Pour beaucoup de personnes, comme pour Michel Rocard, les choses sont entendues : la crise que connaît aujourd’hui l’eurozone est une crise monétaire, Milton Friedman était le chef de fil du courant économique monétariste, par conséquent l’échec de l’euro est la conséquence de l’adoption des thèses « néolibérales » promues par Friedman et ses sbires. Estimant que « les idées peuvent tuer », Michel Rocard avait d’ailleurs ajouté : « La plupart des gouvernements ont adopté cette doctrine, mais ça ne marche pas. Nous sommes obligés d’en sortir. » En 2005, lors du référendum français sur le traité établissant une Constitution pour l’Europe, on se souvient également que bon nombre de « nonistes » étaient convaincus de s’opposer à la construction d’une Europe souhaitée par les monétaristes. On peut même trouver certains libéraux de l’école autrichienne d’économie convaincus que Milton Friedman, s’il était encore parmi nous, aurait préconisé, avec les keynésiens, les programmes de « planches à billet » des banques centrales pour contrer les difficultés rencontrées par les États-membres de l’eurozone.

Ces points de vues sont particulièrement étonnants quand on sait que non seulement Milton Friedman voyait la construction d’une zone euro d’un mauvais œil, mais qu’il avait également prédit la plupart des déboires qu’elle connaît aujourd’hui. Pour s’en convaincre, il suffit de revenir à ses déclarations.

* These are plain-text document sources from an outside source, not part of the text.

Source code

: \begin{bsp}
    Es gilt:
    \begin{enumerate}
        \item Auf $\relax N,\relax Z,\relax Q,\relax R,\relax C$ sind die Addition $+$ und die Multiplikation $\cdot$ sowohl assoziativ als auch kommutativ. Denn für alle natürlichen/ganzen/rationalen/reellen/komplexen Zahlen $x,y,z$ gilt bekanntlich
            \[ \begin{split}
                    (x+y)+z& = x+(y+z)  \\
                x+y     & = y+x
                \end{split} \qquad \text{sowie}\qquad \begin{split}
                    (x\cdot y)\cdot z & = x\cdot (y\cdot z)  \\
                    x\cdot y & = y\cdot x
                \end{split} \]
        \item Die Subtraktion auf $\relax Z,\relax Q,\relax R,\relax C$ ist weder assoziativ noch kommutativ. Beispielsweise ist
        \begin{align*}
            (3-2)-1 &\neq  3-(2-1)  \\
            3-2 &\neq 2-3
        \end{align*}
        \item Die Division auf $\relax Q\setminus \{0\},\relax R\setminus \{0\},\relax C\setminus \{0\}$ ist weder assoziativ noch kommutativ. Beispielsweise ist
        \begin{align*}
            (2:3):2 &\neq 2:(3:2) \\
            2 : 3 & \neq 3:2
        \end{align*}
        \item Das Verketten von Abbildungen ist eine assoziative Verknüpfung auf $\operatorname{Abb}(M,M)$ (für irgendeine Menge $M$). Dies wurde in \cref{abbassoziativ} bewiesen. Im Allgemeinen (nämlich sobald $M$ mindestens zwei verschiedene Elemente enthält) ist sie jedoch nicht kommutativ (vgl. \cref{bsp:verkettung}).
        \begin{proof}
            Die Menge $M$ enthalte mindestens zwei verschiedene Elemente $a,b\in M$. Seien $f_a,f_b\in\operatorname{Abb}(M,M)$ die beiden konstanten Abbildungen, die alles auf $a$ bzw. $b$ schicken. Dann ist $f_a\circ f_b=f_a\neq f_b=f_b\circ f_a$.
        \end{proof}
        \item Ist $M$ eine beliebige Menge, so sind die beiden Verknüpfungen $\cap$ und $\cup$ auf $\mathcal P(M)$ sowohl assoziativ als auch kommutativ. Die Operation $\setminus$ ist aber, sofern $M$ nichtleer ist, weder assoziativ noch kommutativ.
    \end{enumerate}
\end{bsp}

Milton Friedman n’a jamais jugé nécessaire de cacher ses sentiments à l’égard de la création de la monnaie unique, qu’il n’appréciait guère. Il avait estimé qu’il était peu probable qu’elle puisse survivre à une sérieuse épreuve économique. En 1998, juste une année avant le lancement officiel de l’euro, Friedman déclarait qu’il ne voyait pas la zone euro durer plus de dix ans. De même, en décembre 2005, quelques mois avant son décès à l’âge de 94 ans, il demeurait encore très pessimiste :

L’euro va être une grande source de problèmes, non pas une source d’aide. L’euro n’a pas de précédent. Autant que je sache, il n’y a jamais eu d’union monétaire, lançant une monnaie fiduciaire, composée d’États indépendants. Il y a eu des unions basées sur l’or ou l’argent, mais pas sur de la monnaie fiduciaire – monnaie vouée à faire de l’inflation – lancée par des entités politiquement indépendantes. (interview au New Perspectives Quarterly Magazine, 2005).

Voici ce que déclarait Friedman le 17 juillet 1998 dans une interview à Radio Australia, au moment où, rappelons-le, la création de l’euro suscitait beaucoup d’enthousiasmes dans les milieux d’affaires et financiers :

Radio Australia : […] Pourrais-je juste prendre la liberté de vous demander ce que vous pensez des tentatives en Europe de créer une zone de monnaie commune ? Est-ce que vous êtes optimiste sur leur succès ?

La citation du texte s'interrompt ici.